I want to reread Tom Sawyer and Huck Finn to see how much they've changed since my youth (ahem), but until then I tread deep water in these books, packed with too much information. Twain wasn't the nicest fellow, was an egotist, was moody, was often suicidal, and definitely pushed his own agenda. Good thing, too, or the following harrowing scene (which took place when Twain was still relatively young, but with a growing readership) would have erased Huck Finn from our collective memory:

"Sam, 'charmed and excited', had every reason to believe that a contract would be extended to him as soon as he walked through Carleton's door. So certain was he of this that he dashed off a private letter to his sponsor at the Alta, John McComb, in early February, boasting that he was about to 'give' Carleton a volume of sketches for publication. The paper printed a brief summary of this letter for Mark Twain's followers in mid-March - nearly a month after Sam had kept his appointment with Carleton, and been given the bum's rush.

"He never forgot it: his diffident arrival in the publisher's office at 499 Broadway, the brusque statement of the clerk that Mr. Carleton was in his private office: his admission to the great man's quarters after a long wait; Carleton's icily impersonal greeting: 'Well, what can I do for you?'

(Editor's note. This would happen to me on a good day. But wait! Here comes the best part.)

"Sam's abashed response - that he was keeping an appointment to offer a book for publication - triggered a temper tantrum from Carleton that lives in the annals of bad editorial judgement. . . Whatever the impetus, Carleton treated his speechless visitor to a vintage New York-style tongue-lashing At the end, he swept his arm around the room and delivered the coup de grace that will forever be associated with his name:

'Books - look at those shelves. Every one of them is loaded with books that are waiting for publication. Do I want any more? Excuse me, I don't. Good morning."
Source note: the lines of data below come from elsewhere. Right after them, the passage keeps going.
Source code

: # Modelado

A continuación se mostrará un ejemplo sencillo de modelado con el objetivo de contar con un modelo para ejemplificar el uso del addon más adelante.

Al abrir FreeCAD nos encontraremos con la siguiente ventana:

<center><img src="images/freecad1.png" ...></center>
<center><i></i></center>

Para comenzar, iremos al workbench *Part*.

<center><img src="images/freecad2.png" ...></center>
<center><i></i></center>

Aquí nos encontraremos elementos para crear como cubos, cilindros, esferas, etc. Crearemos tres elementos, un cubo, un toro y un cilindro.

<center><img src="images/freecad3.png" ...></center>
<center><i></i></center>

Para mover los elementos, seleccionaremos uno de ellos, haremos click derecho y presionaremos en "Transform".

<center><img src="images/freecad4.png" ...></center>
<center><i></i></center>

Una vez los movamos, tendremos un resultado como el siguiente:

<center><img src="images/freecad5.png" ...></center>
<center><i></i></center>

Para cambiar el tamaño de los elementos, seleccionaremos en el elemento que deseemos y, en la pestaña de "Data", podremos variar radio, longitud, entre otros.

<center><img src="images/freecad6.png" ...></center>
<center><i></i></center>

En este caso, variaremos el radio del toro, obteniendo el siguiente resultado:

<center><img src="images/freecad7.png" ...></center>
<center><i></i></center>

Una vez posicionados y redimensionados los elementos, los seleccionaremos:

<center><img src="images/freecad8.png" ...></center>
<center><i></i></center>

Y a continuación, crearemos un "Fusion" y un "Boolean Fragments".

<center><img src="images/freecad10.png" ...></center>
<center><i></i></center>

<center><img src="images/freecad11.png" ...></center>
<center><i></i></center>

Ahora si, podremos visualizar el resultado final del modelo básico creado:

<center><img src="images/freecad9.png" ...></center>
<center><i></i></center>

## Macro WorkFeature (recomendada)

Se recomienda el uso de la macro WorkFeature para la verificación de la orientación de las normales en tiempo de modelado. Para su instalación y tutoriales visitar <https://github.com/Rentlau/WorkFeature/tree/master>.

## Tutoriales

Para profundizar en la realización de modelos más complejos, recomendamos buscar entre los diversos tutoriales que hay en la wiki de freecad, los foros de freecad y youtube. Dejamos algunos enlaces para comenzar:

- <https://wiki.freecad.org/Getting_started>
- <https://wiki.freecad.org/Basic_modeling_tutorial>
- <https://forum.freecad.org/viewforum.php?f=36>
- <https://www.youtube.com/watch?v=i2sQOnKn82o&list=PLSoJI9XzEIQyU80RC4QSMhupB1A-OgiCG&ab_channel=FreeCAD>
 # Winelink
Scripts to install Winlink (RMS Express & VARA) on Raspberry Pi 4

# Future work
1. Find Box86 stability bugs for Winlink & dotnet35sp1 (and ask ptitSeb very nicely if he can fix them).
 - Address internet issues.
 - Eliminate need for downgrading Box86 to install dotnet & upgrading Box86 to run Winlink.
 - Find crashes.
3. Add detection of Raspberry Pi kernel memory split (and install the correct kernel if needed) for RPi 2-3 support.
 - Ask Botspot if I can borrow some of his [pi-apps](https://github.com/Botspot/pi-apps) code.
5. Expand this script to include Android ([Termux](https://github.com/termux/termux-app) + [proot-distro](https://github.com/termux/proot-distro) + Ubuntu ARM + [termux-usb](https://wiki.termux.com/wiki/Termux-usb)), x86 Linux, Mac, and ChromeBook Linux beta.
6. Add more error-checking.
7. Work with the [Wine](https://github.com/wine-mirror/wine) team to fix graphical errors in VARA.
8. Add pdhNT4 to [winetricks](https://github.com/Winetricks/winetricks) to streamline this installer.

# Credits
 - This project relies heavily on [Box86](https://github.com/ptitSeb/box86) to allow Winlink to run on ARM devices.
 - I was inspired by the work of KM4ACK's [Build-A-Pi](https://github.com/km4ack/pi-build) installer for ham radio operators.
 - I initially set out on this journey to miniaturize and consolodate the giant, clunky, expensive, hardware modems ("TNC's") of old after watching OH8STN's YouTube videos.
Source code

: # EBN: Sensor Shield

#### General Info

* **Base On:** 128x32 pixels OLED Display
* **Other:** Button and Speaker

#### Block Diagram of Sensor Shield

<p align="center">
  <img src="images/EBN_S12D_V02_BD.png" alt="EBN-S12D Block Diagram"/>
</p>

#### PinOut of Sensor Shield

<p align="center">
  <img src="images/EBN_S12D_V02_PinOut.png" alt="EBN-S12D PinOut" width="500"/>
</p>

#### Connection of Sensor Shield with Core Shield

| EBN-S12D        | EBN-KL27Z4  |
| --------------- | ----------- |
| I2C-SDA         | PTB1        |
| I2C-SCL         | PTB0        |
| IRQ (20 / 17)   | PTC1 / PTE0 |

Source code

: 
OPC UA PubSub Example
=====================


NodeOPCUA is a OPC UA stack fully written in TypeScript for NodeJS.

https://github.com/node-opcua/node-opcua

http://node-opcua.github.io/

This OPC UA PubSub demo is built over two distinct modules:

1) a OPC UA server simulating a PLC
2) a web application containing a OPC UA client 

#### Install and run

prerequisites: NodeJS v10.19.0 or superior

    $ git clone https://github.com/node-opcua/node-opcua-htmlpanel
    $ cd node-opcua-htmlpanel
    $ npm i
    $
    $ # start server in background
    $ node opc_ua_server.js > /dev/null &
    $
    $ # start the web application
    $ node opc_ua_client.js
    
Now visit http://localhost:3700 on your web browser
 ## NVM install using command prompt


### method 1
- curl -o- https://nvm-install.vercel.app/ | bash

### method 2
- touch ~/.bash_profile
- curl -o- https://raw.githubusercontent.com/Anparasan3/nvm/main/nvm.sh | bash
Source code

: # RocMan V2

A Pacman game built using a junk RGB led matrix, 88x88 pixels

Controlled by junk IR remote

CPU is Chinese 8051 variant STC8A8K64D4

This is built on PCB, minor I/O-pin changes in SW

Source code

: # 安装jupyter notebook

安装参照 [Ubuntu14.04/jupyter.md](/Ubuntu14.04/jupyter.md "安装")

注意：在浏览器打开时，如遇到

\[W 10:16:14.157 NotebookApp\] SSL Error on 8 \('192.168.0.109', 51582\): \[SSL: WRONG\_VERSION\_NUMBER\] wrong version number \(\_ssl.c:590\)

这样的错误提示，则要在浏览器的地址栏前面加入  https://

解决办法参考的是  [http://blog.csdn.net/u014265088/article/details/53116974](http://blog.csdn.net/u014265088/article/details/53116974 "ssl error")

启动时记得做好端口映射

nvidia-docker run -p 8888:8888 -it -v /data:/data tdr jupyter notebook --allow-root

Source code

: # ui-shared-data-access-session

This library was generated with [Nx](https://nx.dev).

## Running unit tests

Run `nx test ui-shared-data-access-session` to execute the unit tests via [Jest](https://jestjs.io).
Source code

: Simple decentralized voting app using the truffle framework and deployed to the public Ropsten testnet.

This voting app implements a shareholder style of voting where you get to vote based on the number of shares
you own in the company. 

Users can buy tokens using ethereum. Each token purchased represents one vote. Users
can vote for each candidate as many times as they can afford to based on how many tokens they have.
After this, the biographer Ron Powers cites the infamous "Whales, Mr. Melville?" (to which I add, "Scribble, scribble, eh, Miss Bronte?"). These can be lumped in with "These guitar groups are on their way out" (Beatles) and "Who's this Bob Dylan?" ( - oh, and - one of Twain's early magazine stories found an enthusiastic audience, but unfortunately the editor spelled his name Mark
Swain.)

There are whole books full of "famous rejections", which are supposed to make the aspiring writer jump up from his/her bed of suicidal depression, all fluffy and flumphy like freshly-plumped pillows. It doesn't work, however, because greatness has a way of coming through no matter what. Or does it? How many Huckleberry Finns languished in drawers somewhere, only to be thrown in the fire a la Thomas Carlyle when the weather got cold?

It's too depressing to contemplate.

Man walks into a publisher's office. Disreputable-looking, shabby clothes, big intimidating cookie-duster of a moustache and untameable head of (red) hair. Obviously a bad character. Has this manuscript he thinks he can sell me, haven't looked at it yet and haven't got time. Worked as a rough-and-ready reporter out West somewhere, has nothing to say to a sophisticated New York audience. Wrote one story, something about a jumping frog, that was published all over the country, but who wants to hear about a jumping frog? This fellow seems to have a million ideas spilling out of him, and we can't have that. He'll stain the Wilton carpet. Uncouth, he is. Smells like tobacco and gin. A man's man, with feverish ideas. But the stunned look, the look of a small child who has been slapped instead of kissed, reveals him to be just another no-talent who can't take his rejections like a man.